(Pictures paired with source code)
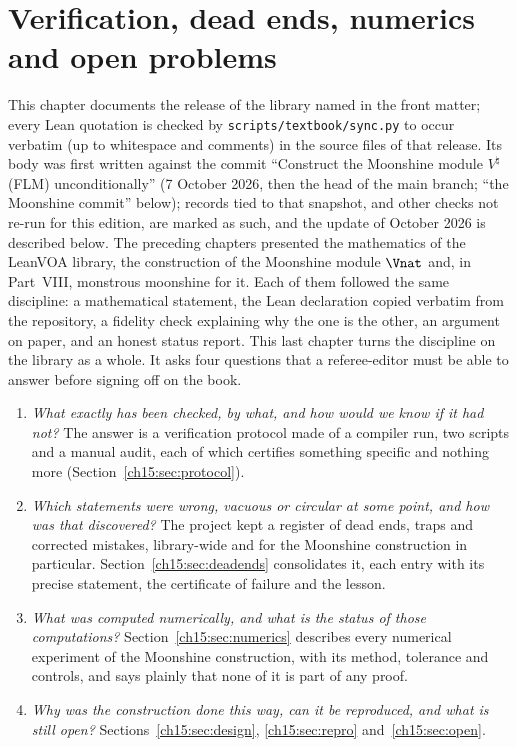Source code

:\chapter{Verification, dead ends, numerics and open problems}\label{ch:15}

\providecommand{\chXVsq}{\mathbin{\ltimes}}

This chapter documents the release of the library named in the front matter; every Lean quotation is checked by \texttt{scripts/textbook/sync.py} to occur verbatim (up to whitespace and
comments) in the source files of that release. Its body was first written against the commit ``Construct the
Moonshine module $V^\natural$ (FLM) unconditionally'' (7 October 2026, then the head of the main branch; ``the Moonshine
commit'' below); records tied to that snapshot, and other checks not re-run for this edition, are marked as such, and the
update of October 2026 is described below. The
preceding chapters presented the mathematics of the LeanVOA library, the construction of the Moonshine module
$\Vnat$ and, in Part~VIII, monstrous moonshine for it. Each of them followed the same
discipline: a mathematical statement, the Lean declaration copied verbatim from the repository, a
fidelity check explaining why the one is the other, an argument on paper, and an honest status
report. This last chapter turns the discipline on the library as a whole. It asks four questions
that a referee-editor must be able to answer before signing off on the book.

\begin{enumerate}[label=(\arabic*)]
\item \emph{What exactly has been checked, by what, and how would we know if it had not?} The
  answer is a verification protocol made of a compiler run, two scripts and a manual audit, each
  of which certifies something specific and nothing more (Section~\ref{ch15:sec:protocol}).
\item \emph{Which statements were wrong, vacuous or circular at some point, and how was that
  discovered?} The project kept a register of dead ends, traps and corrected mistakes, library-wide
  and for the Moonshine construction in particular. Section~\ref{ch15:sec:deadends} consolidates
  it, each entry with its precise statement, the certificate of failure and the lesson.
\item \emph{What was computed numerically, and what is the status of those computations?}
  Section~\ref{ch15:sec:numerics} describes every numerical experiment of the Moonshine
  construction, with its method, tolerance and controls, and says plainly that none of it is part
  of any proof.
\item \emph{Why was the construction done this way, can it be reproduced, and what is still
  open?} Sections~\ref{ch15:sec:design}, \ref{ch15:sec:repro} and~\ref{ch15:sec:open}.
\end{enumerate}

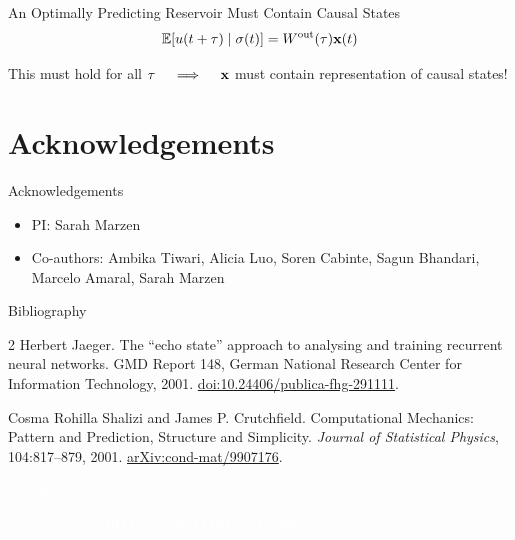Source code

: \documentclass[10pt, aspectratio=169]{beamer}
\begin{document}
\begin{frame}{An Optimally Predicting Reservoir Must Contain Causal States}
	\begin{equation}
		\mathbb{E}[u(t+\tau) \mid \sigma(t)] = W^\text{out}(\tau)\vb{x}(t)
	\end{equation}
	\vspace{0.5cm}
	\begin{center}
		This must hold for all $\tau\quad\implies\quad \vb{x}$ must contain representation of causal states!  
	\end{center}
\end{frame}

\section{Acknowledgements}

\begin{frame}{Acknowledgements}
	\begin{itemize}\addtolength{\itemsep}{10pt}
		\item PI: Sarah Marzen
		\item Co-authors: Ambika Tiwari, Alicia Luo, Soren Cabinte, Sagun Bhandari, Marcelo Amaral, Sarah Marzen
	\end{itemize}
\end{frame}

\begin{frame}{Bibliography}
	\begin{thebibliography}{2}
		Herbert Jaeger.
		\newblock The ``echo state'' approach to analysing and training recurrent neural networks.
		\newblock GMD Report 148, German National Research Center for Information Technology, 2001.
		\newblock \href{https://doi.org/10.24406/publica-fhg-291111}{doi:10.24406/publica-fhg-291111}.

		\vspace{1em}
		Cosma Rohilla Shalizi and James P. Crutchfield.
		\newblock Computational Mechanics: Pattern and Prediction, Structure and Simplicity.
		\newblock \emph{Journal of Statistical Physics}, 104:817--879, 2001.
		\newblock \href{https://arxiv.org/abs/cond-mat/9907176}{arXiv:cond-mat/9907176}.
	\end{thebibliography}
\end{frame}

{\BackgroundShaded
\begin{frame}
\begin{center}
	\Large{\textcolor{white}{Thank you!}}
\end{center}
\vspace{1cm}
{\footnotesize \textcolor{white}{Sponsored by ARO Grant W9111NF-25-1-0260.}}
\end{frame}}
\end{document}
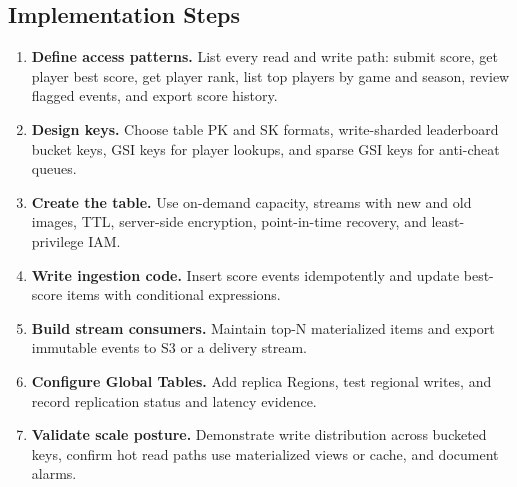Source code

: \subsection*{Implementation Steps}
\begin{enumerate}
    \item \textbf{Define access patterns.} List every read and write path: submit score, get player best score, get player rank, list top players by game and season, review flagged events, and export score history.
    \item \textbf{Design keys.} Choose table PK and SK formats, write-sharded leaderboard bucket keys, GSI keys for player lookups, and sparse GSI keys for anti-cheat queues.
    \item \textbf{Create the table.} Use on-demand capacity, streams with new and old images, TTL, server-side encryption, point-in-time recovery, and least-privilege IAM.
    \item \textbf{Write ingestion code.} Insert score events idempotently and update best-score items with conditional expressions.
    \item \textbf{Build stream consumers.} Maintain top-N materialized items and export immutable events to S3 or a delivery stream.
    \item \textbf{Configure Global Tables.} Add replica Regions, test regional writes, and record replication status and latency evidence.
    \item \textbf{Validate scale posture.} Demonstrate write distribution across bucketed keys, confirm hot read paths use materialized views or cache, and document alarms.
\end{enumerate}

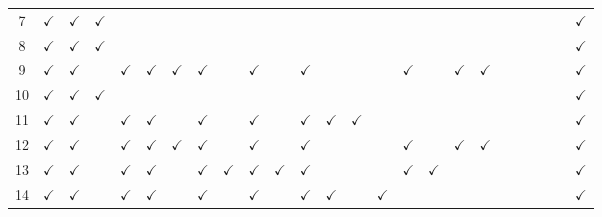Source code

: \documentclass{article}
\newcommand\covered{\ensuremath{\checkmark}}
\begin{document}
\begin{table}[htbp]
\begin{minipage}[t]{\linewidth}
{\begin{tabular}{c *{24}{c}}
      7       & \covered & \covered & \covered &          &          &          &          &          &          &          &          &          &          &          &          &          &          &          &          &          &          &           &          & \covered     \\
      8       & \covered & \covered & \covered &          &          &          &          &          &          &          &          &          &          &          &          &          &          &          &          &          &          &           &          & \covered     \\
      9       & \covered & \covered &          & \covered & \covered & \covered & \covered &          & \covered &          & \covered &          &          &          & \covered &          & \covered & \covered &          &          &          &           &          & \covered     \\
      10      & \covered & \covered & \covered &          &          &          &          &          &          &          &          &          &          &          &          &          &          &          &          &          &          &           &          & \covered     \\
      11      & \covered & \covered &          & \covered & \covered &          & \covered &          & \covered &          & \covered & \covered & \covered &          &          &          &          &          &          &          &          &           &          & \covered     \\
      12      & \covered & \covered &          & \covered & \covered & \covered & \covered &          & \covered &          & \covered &          &          &          & \covered &          & \covered & \covered &          &          &          &           &          & \covered     \\
      13      & \covered & \covered &          & \covered & \covered &          & \covered & \covered & \covered & \covered & \covered &          &          &          & \covered & \covered &          &          &          &          &          &           &          & \covered     \\
      14      & \covered & \covered &          & \covered & \covered &          & \covered &          & \covered &          & \covered & \covered &          & \covered &          &          &          &          &          &          &          &           &          & \covered     \\

\end{tabular}}
\end{minipage}
\end{table}
\end{document}

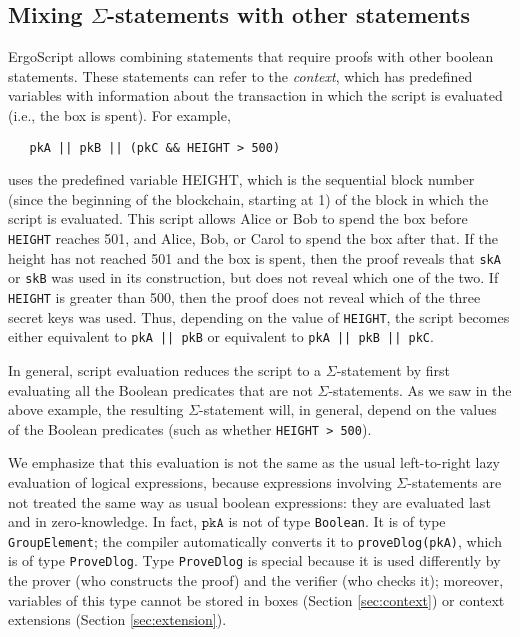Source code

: \documentclass[11pt]{article}
\newcommand{\authnote}[2]{\marginpar{\parbox{\marginparwidth}{\tiny %
  \textsf{#1 {\textcolor{blue}{notes: #2}}}}}%
  \textcolor{blue}{\textbf{\dag}}}
\newcommand{\authnote}[2]{
  \textsf{#1 \textcolor{blue}{: #2}}}
\newcommand{\authnote}[2]{}
\newcommand{\lnote}[1]{{\authnote{\textcolor{orange}{Leo notes}}{#1}}}
\newcommand{\langname}{ErgoScript\xspace}
\begin{document}
\lnote{should probably do a diffie-hellman example, and maybe another one below with getting some of the DH values from a context. E.g., $g_1$ is just $g$, $g_2$ is $pk_A$, $h_1$ is a hash of a message in a context, and $h_2$ is from the context. }

\subsection{Mixing $\Sigma$-statements with other statements}
\langname allows combining statements that require proofs with other boolean statements. These statements can refer to the \emph{context}, which has predefined variables with information about the transaction in which the script is evaluated (i.e., the box is spent). For example,

\begin{verbatim}
   pkA || pkB || (pkC && HEIGHT > 500)
\end{verbatim}
uses the predefined variable HEIGHT, which is the sequential block number (since the beginning of the blockchain, starting at 1)
of the block in which the script is evaluated.
This script allows Alice or Bob to spend the box before \texttt{HEIGHT} reaches 501, and Alice, Bob, or Carol to spend the box after that. If the height has not reached 501 and the box is spent, then the proof reveals that \texttt{skA} or \texttt{skB} was used in its construction, but does not reveal which one of the two. If \texttt{HEIGHT} is greater than 500, then the proof does not reveal which of the three secret keys was used. Thus, depending on the value of \texttt{HEIGHT}, the script becomes either equivalent to \texttt{pkA || pkB} or equivalent to \texttt{pkA || pkB || pkC}.

In general, script evaluation reduces the script to a $\Sigma$-statement by first evaluating all the Boolean predicates that are not $\Sigma$-statements. As we saw in the above example, the resulting $\Sigma$-statement will, in general, depend on the values of the Boolean predicates (such as whether \texttt{HEIGHT > 500}).

We emphasize that this evaluation is not the same as the usual left-to-right lazy evaluation of logical expressions, because expressions involving $\Sigma$-statements are not treated the same way as usual boolean expressions: they are evaluated last and in zero-knowledge. In fact, $\texttt{pkA}$ is not of type \texttt{Boolean}. It is of type \texttt{GroupElement}; the compiler automatically converts it to \texttt{proveDlog(\texttt{pkA})}, which is of type \texttt{ProveDlog}. Type   \texttt{ProveDlog} is special because it is used differently by the prover (who constructs the proof) and the verifier (who checks it); moreover, variables of this type cannot be stored in boxes (Section \ref{sec:context}) or context extensions (Section \ref{sec:extension}). \lnote{the type system is undergoing changes, so this needs fixing}
\end{document}
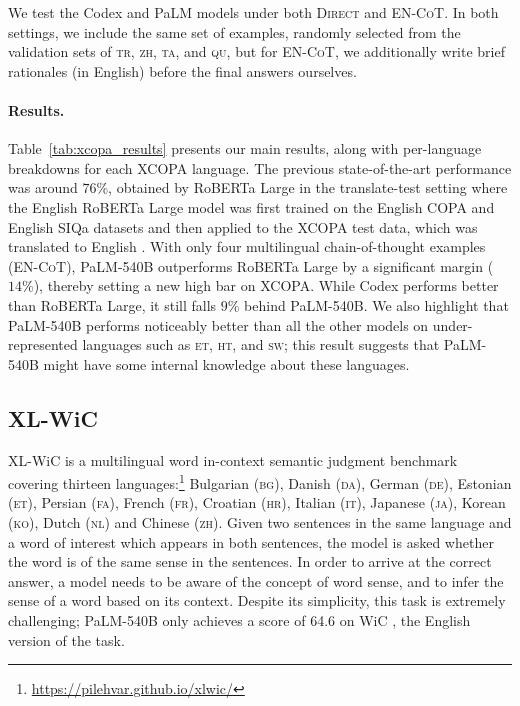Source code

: We test the Codex and PaLM models under both \textsc{Direct} and \textsc{EN-CoT}. In both settings, we include the same set of examples, randomly selected from the validation sets of \textsc{tr}, \textsc{zh}, \textsc{ta}, and \textsc{qu}, but for \textsc{EN-CoT}, we additionally write brief rationales (in English) before the final answers ourselves. 

\paragraph{Results.} 

Table~\ref{tab:xcopa_results} presents our main results, along with per-language breakdowns for each {XCOPA} language. The previous state-of-the-art performance was around $76\%$, obtained by RoBERTa Large in the translate-test setting where the English RoBERTa Large model was first trained on the English COPA \citep{gordon-etal-2012-semeval} and English SIQa \citep{sap-etal-2019-social} datasets and then applied to the XCOPA test data, which was translated to English \citep{ponti-etal-2020-xcopa}. With only four multilingual chain-of-thought examples (\textsc{EN-CoT}), PaLM-540B outperforms RoBERTa Large by a significant margin ($14\%$), thereby setting a new high bar on {XCOPA}. While Codex performs better than RoBERTa Large, it still falls $9\%$ behind PaLM-540B. We also highlight that PaLM-540B performs noticeably better than all the other models on under-represented languages such as \textsc{et}, \textsc{ht}, and \textsc{sw}; this result suggests that PaLM-540B might have some internal knowledge about these languages.

\subsection{XL-WiC}
\label{sec:results-xlwic}

{XL-WiC} is a multilingual word in-context semantic judgment benchmark covering thirteen languages:\footnote{\url{https://pilehvar.github.io/xlwic/}} Bulgarian (\textsc{bg}), Danish (\textsc{da}), German (\textsc{de}), Estonian (\textsc{et}), Persian (\textsc{fa}), French (\textsc{fr}), Croatian (\textsc{hr}), Italian (\textsc{it}), Japanese (\textsc{ja}), Korean (\textsc{ko}), Dutch (\textsc{nl}) and Chinese (\textsc{zh}). 
Given two sentences in the same language and a word of interest which appears in both sentences, the model is asked whether the word is of the same sense in the sentences. In order to arrive at the correct answer, a model needs to be aware of the concept of word sense, and to infer the sense of a word based on its context. Despite its simplicity, this task is extremely challenging; PaLM-540B only achieves a score of 64.6 on WiC \citep{pilehvar-camacho-collados-2019-wic}, the English version of the task.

**TRY IT:** An exact copy of the lines above, from the first through the line that holds "This chapter documents", is what is needed; leave the pictures out.

**SOLUTION TO THE EXERCISE:**
Source code

:\chapter{Verification, dead ends, numerics and open problems}\label{ch:15}

\providecommand{\chXVsq}{\mathbin{\ltimes}}

This chapter documents the release of the library named in the front matter; every Lean quotation is checked by \texttt{scripts/textbook/sync.py} to occur verbatim (up to whitespace and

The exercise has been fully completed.